— WHAT THIS TASK INVOLVES —
From the data below, copy each line that includes the word "ebcdic".

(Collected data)
==================================================

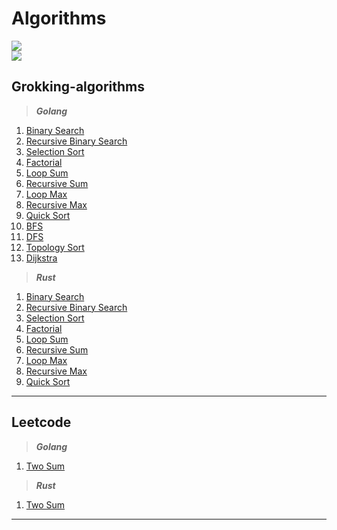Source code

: # Algorithms
<img src="https://github.com/nklyy/algorithms/workflows/testing-grokking/badge.svg?branch=master"><br>
<img src="https://github.com/nklyy/algorithms/workflows/testing-leetcode/badge.svg?branch=master"><br>

## Grokking-algorithms

> ***Golang*** <br>
1. [Binary Search](https://github.com/nklyy/algorithms/blob/master/grokking_algorithms/go/binary_search.go)
2. [Recursive Binary Search](https://github.com/nklyy/algorithms/blob/master/grokking_algorithms/go/recursive_binary_search.go)
3. [Selection Sort](https://github.com/nklyy/algorithms/blob/master/grokking_algorithms/go/selection_sort.go)
4. [Factorial](https://github.com/nklyy/algorithms/blob/master/grokking_algorithms/go/factorial.go)
5. [Loop Sum](https://github.com/nklyy/algorithms/blob/master/grokking_algorithms/go/loop_sum.go)
6. [Recursive Sum](https://github.com/nklyy/algorithms/blob/master/grokking_algorithms/go/recursive_sum.go)
7. [Loop Max](https://github.com/nklyy/algorithms/blob/master/grokking_algorithms/go/loop_max.go)
8. [Recursive Max](https://github.com/nklyy/algorithms/blob/master/grokking_algorithms/go/recursive_max.go)
9. [Quick Sort](https://github.com/nklyy/algorithms/blob/master/grokking_algorithms/go/quick_sort.go)
10. [BFS](https://github.com/nklyy/algorithms/blob/master/grokking_algorithms/go/breadth_first_search.go)
11. [DFS](https://github.com/nklyy/algorithms/blob/master/grokking_algorithms/go/depth_first_search.go)
12. [Topology Sort](https://github.com/nklyy/algorithms/blob/master/grokking_algorithms/go/topology_sort.go)
13. [Dijkstra](https://github.com/nklyy/algorithms/blob/master/grokking_algorithms/go/dijkstra.go)

> ***Rust*** <br>
1. [Binary Search](https://github.com/nklyy/algorithms/blob/master/grokking_algorithms/rust/src/binary_search.rs)
2. [Recursive Binary Search](https://github.com/nklyy/algorithms/blob/master/grokking_algorithms/rust/src/recursive_binary_search.rs)
3. [Selection Sort](https://github.com/nklyy/algorithms/blob/master/grokking_algorithms/rust/src/selection_sort.rs)
4. [Factorial](https://github.com/nklyy/algorithms/blob/master/grokking_algorithms/rust/src/factorial.rs)
5. [Loop Sum](https://github.com/nklyy/algorithms/blob/master/grokking_algorithms/rust/src/loop_sum.rs)
6. [Recursive Sum](https://github.com/nklyy/algorithms/blob/master/grokking_algorithms/rust/src/recursive_sum.rs)
7. [Loop Max](https://github.com/nklyy/algorithms/blob/master/grokking_algorithms/rust/src/loop_max.rs)
8. [Recursive Max](https://github.com/nklyy/algorithms/blob/master/grokking_algorithms/rust/src/recursive_max.rs)
9. [Quick Sort](https://github.com/nklyy/algorithms/blob/master/grokking_algorithms/rust/src/quick_sort.rs)
<hr>

## Leetcode

> ***Golang*** <br>
1. [Two Sum](https://github.com/nklyy/algorithms/blob/master/leetcode/go/two_sum.go)

> ***Rust*** <br>
1. [Two Sum](https://github.com/nklyy/algorithms/blob/master/leetcode/rust/src/two_sum.rs)
<hr>
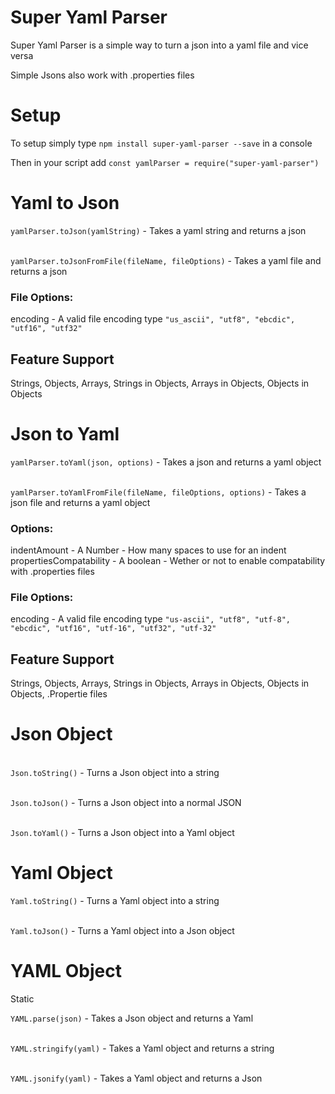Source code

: # Super Yaml Parser

Super Yaml Parser is a simple way to turn a json into a yaml file and vice versa

Simple Jsons also work with .properties files



# Setup

To setup simply type `npm install super-yaml-parser --save` in a console

Then in your script add `const yamlParser = require("super-yaml-parser")`



# Yaml to Json

`yamlParser.toJson(yamlString)` - Takes a yaml string and returns a json

\
`yamlParser.toJsonFromFile(fileName, fileOptions)` - Takes a yaml file and returns a json

### File Options:
encoding - A valid file encoding type `"us_ascii", "utf8", "ebcdic", "utf16", "utf32"`

## Feature Support
Strings,
Objects,
Arrays,
Strings in Objects,
Arrays in Objects,
Objects in Objects



# Json to Yaml

`yamlParser.toYaml(json, options)` - Takes a json and returns a yaml object

\
`yamlParser.toYamlFromFile(fileName, fileOptions, options)` - Takes a json file and returns a yaml object

### Options:
indentAmount - A Number - How many spaces to use for an indent\
propertiesCompatability - A boolean - Wether or not to enable compatability with .properties files

### File Options:
encoding - A valid file encoding type `"us-ascii", "utf8", "utf-8", "ebcdic", "utf16", "utf-16", "utf32", "utf-32"`

## Feature Support
Strings,
Objects,
Arrays,
Strings in Objects,
Arrays in Objects,
Objects in Objects,
.Propertie files



# Json Object

\
`Json.toString()` - Turns a Json object into a string

\
`Json.toJson()` - Turns a Json object into a normal JSON

\
`Json.toYaml()` - Turns a Json object into a Yaml object



# Yaml Object

`Yaml.toString()` - Turns a Yaml object into a string

\
`Yaml.toJson()` - Turns a Yaml object into a Json object



# YAML Object

Static

`YAML.parse(json)` - Takes a Json object and returns a Yaml

\
`YAML.stringify(yaml)` - Takes a Yaml object and returns a string

\
`YAML.jsonify(yaml)` - Takes a Yaml object and returns a Json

==================================================

— RESPONSE —
encoding - A valid file encoding type `"us_ascii", "utf8", "ebcdic", "utf16", "utf32"`
encoding - A valid file encoding type `"us-ascii", "utf8", "utf-8", "ebcdic", "utf16", "utf-16", "utf32", "utf-32"`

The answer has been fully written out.